Se o Governo estiver interessado em dialogar para um apoio financeiro, nós estamos abertos a esse pedido e a estabelecer conversações, apesar de que o programa não se coloca de noite para o dia, há um trabalho preparatório, como este país está num Governo transitório, porque o novo Governo poderá começar em meados de Abril, explicou Velloso.

Um comunicado disponibilizado hoje pela missão do FMI, que visitou Maputo entre os dias 6 e 12 de Novembro de 2019, para analisar os desenvolvimentos económicos recentes e actualizar as projecções macroeconómicas, anotou que na sequência dos ciclones tropicais Idai e Kenneth, o crescimento do PIB real desacelerou para 2,3 por cento (em termos homólogos) no segundo trimestre de 2019, afectado por um fraco desempenho no sector de agricultura.

O documento alerta ainda sobre a diminuição da inflação para 2,2 por cento (em termos homólogos) em Outubro, dos cerca de 5 por cento no ano anterior, uma vez que as condições monetárias restritivas mais do que compensaram o choque de preços do lado da oferta induzido pelos ciclones, considera o dirigente.

A avaliação considerou a taxa de câmbio relativamente estável; e as reservas internacionais no Banco de Moçambique aumentaram para cerca de 3,9 mil milhões de dólares americanos no final de Outubro, cobrindo 6,7 meses das importações esperadas para o próximo ano, excluindo megaprojectos.
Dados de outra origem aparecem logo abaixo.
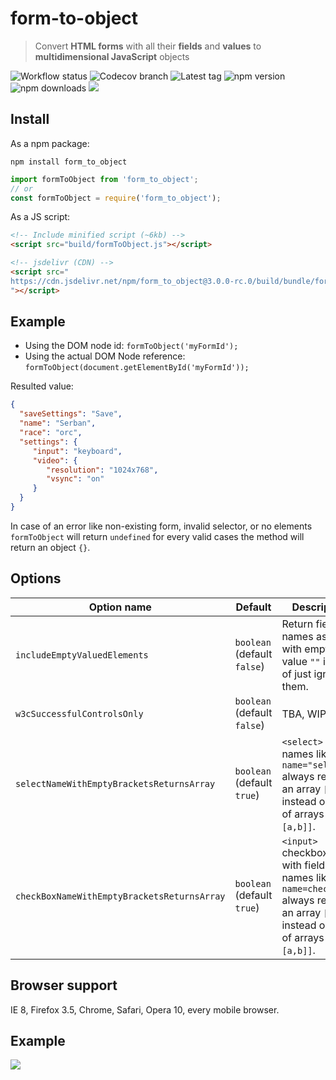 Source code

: # form-to-object
> Convert **HTML forms** with all their **fields** and **values** to **multidimensional JavaScript** objects

![Workflow status](https://img.shields.io/github/actions/workflow/status/serbanghita/formToObject/test.yml?style=flat-square)
![Codecov branch](https://img.shields.io/codecov/c/gh/serbanghita/formToObject.js/v.2.1.0?token=BZRS4v9AWy&style=flat-square)
![Latest tag](https://img.shields.io/github/v/tag/serbanghita/formToObject?style=flat-square)
![npm version](https://img.shields.io/npm/v/form_to_object?style=flat-square)
![npm downloads](https://img.shields.io/npm/dm/form_to_object?style=flat-square)
[![](https://data.jsdelivr.com/v1/package/npm/form_to_object/badge)](https://www.jsdelivr.com/package/npm/form_to_object)

## Install

As a npm package:

```shell
npm install form_to_object
```

```js
import formToObject from 'form_to_object';
// or
const formToObject = require('form_to_object');
```

As a JS script:

```html
<!-- Include minified script (~6kb) -->
<script src="build/formToObject.js"></script>

<!-- jsdelivr (CDN) -->
<script src="
https://cdn.jsdelivr.net/npm/form_to_object@3.0.0-rc.0/build/bundle/formToObject.min.js
"></script>
```

## Example

* Using the DOM node id: `formToObject('myFormId');`
* Using the actual DOM Node reference: `formToObject(document.getElementById('myFormId'));`

Resulted value:

```json
{
  "saveSettings": "Save",
  "name": "Serban",
  "race": "orc",
  "settings": {
     "input": "keyboard",
     "video": {
        "resolution": "1024x768",
        "vsync": "on"
     }
  }
}
```

In case of an error like non-existing form, invalid selector, or no elements `formToObject` will return `undefined` for every valid
cases the method will return an object `{}`.

## Options

| Option name                                 | Default                     | Description                                                                                                                          |
|---------------------------------------------|-----------------------------|--------------------------------------------------------------------------------------------------------------------------------------|
| `includeEmptyValuedElements`                | `boolean` (default `false`) | Return field names as keys with empty value `""` instead of just ignoring them.                                                      | 
| `w3cSuccessfulControlsOnly`                 | `boolean` (default `false`) | TBA, WIP                                                                                                                             |
| `selectNameWithEmptyBracketsReturnsArray`   | `boolean` (default `true`)  | `<select>` field names like `name="select[]"` always return an array `[a,b]` instead or array of arrays `[0: [a,b]]`.                |
| `checkBoxNameWithEmptyBracketsReturnsArray` | `boolean` (default `true`)  | `<input>` checkboxes with field names like `name=checkbox[]` always return an array `[a,b]` instead or array of arrays `[0: [a,b]]`. |


## Browser support

IE 8, Firefox 3.5, Chrome, Safari, Opera 10, every mobile browser.

## Example

![](http://serbanghita.github.io/form-to-object/formToObj-demo.png) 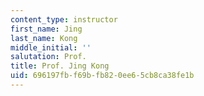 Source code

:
 ```yaml
---
content_type: instructor
first_name: Jing
last_name: Kong
middle_initial: ''
salutation: Prof.
title: Prof. Jing Kong
uid: 696197fb-f69b-fb82-0ee6-5cb8ca38fe1b
---
```

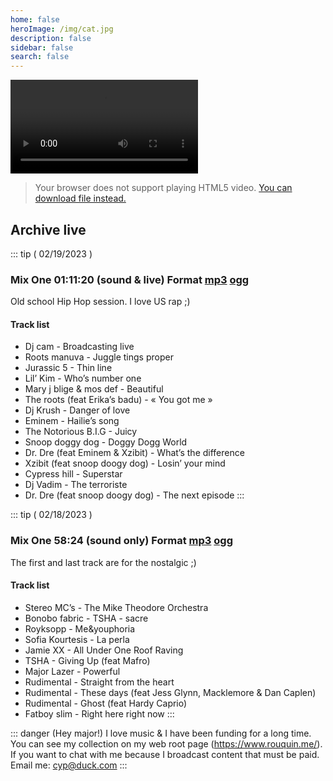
 ```yaml
---
home: false
heroImage: /img/cat.jpg
description: false
sidebar: false
search: false
---
```


<video id="video" autoplay="true" controls="controls">
<source type="video/webm" src="https://live.rouquin.me:8888/hls/live_883158378_G7hEwywoc201aCskN8ZKD2KDHHQ3Yd.m3u8" />
Your browser does not support HTML5 streaming!
</video>

> Your browser does not support playing HTML5 video. 
> [You can download file instead.](https://live.rouquin.me:8888/hls/live_883158378_G7hEwywoc201aCskN8ZKD2KDHHQ3Yd.m3u8)

## Archive live

::: tip ( 02/19/2023 )
###  Mix One 01:11:20 (sound & live) Format [mp3](https://secure.rouquin.me/s/8Nrz866WjgozGpE) [ogg](https://secure.rouquin.me/s/bGkbepzMgnbTm3x)

Old school Hip Hop session. I love US rap ;)

#### Track list

- Dj cam - Broadcasting live
- Roots manuva - Juggle tings proper
- Jurassic 5 - Thin line
- Lil’ Kim - Who’s number one
- Mary j blige & mos def - Beautiful 
- The roots (feat Erika’s badu) - « You got me »
- Dj Krush - Danger of love
- Eminem - Hailie’s song
- The Notorious B.I.G - Juicy
- Snoop doggy dog - Doggy Dogg World
- Dr. Dre (feat Eminem & Xzibit) - What’s the difference 
- Xzibit (feat snoop doogy dog) - Losin’ your mind 
- Cypress hill - Superstar
- Dj Vadim - The terroriste
- Dr. Dre (feat snoop doogy dog) - The next episode
:::

::: tip ( 02/18/2023 )
###  Mix One 58:24 (sound only) Format [mp3](https://secure.rouquin.me/s/gr2jfc6A93WBjG3) [ogg](https://secure.rouquin.me/s/6kq7YHSPSjsz6RY)

The first and last track are for the nostalgic ;)

#### Track list

- Stereo MC’s - The Mike Theodore Orchestra
- Bonobo fabric - TSHA - sacre
- Royksopp - Me&youphoria
- Sofia Kourtesis - La perla
- Jamie XX - All Under One Roof Raving
- TSHA - Giving Up (feat Mafro)
- Major Lazer - Powerful 
- Rudimental - Straight from the heart
- Rudimental - These days (feat Jess Glynn, Macklemore & Dan Caplen)
- Rudimental - Ghost (feat Hardy Caprio)
- Fatboy slim - Right here right now
:::

::: danger (Hey major!)
I love music & I have been funding for a long time. 
You can see my collection on my web root page (https://www.rouquin.me/). 
If you want to chat with me because I broadcast content that must be paid. Email me: cyp@duck.com
:::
“As perspectivas para 2020 são de uma forte recuperação da actividade económica e de uma inflação baixa, entretanto, espera-se que o crescimento do PIB real venha a atingir 5,5 por cento em 2020, em relação aos 2,1 por cento projectados para 2019, suportado pelos esforços de reconstrução pós-ciclones, uma recuperação na agricultura, e pelo estímulo económico de um relaxamento gradual adicional das condições monetárias e da regularização dos pagamentos internos em atraso aos fornecedores.

O sector da construção e outras actividades deverão também ser impulsionadas pelos investimentos nos megaprojectos de gás natural liquefeito (GNL). A inflação deverá permanecer baixa, com uma ligeira subida para 5 por cento no final de 2020, em relação aos 3 por cento no final de 2019.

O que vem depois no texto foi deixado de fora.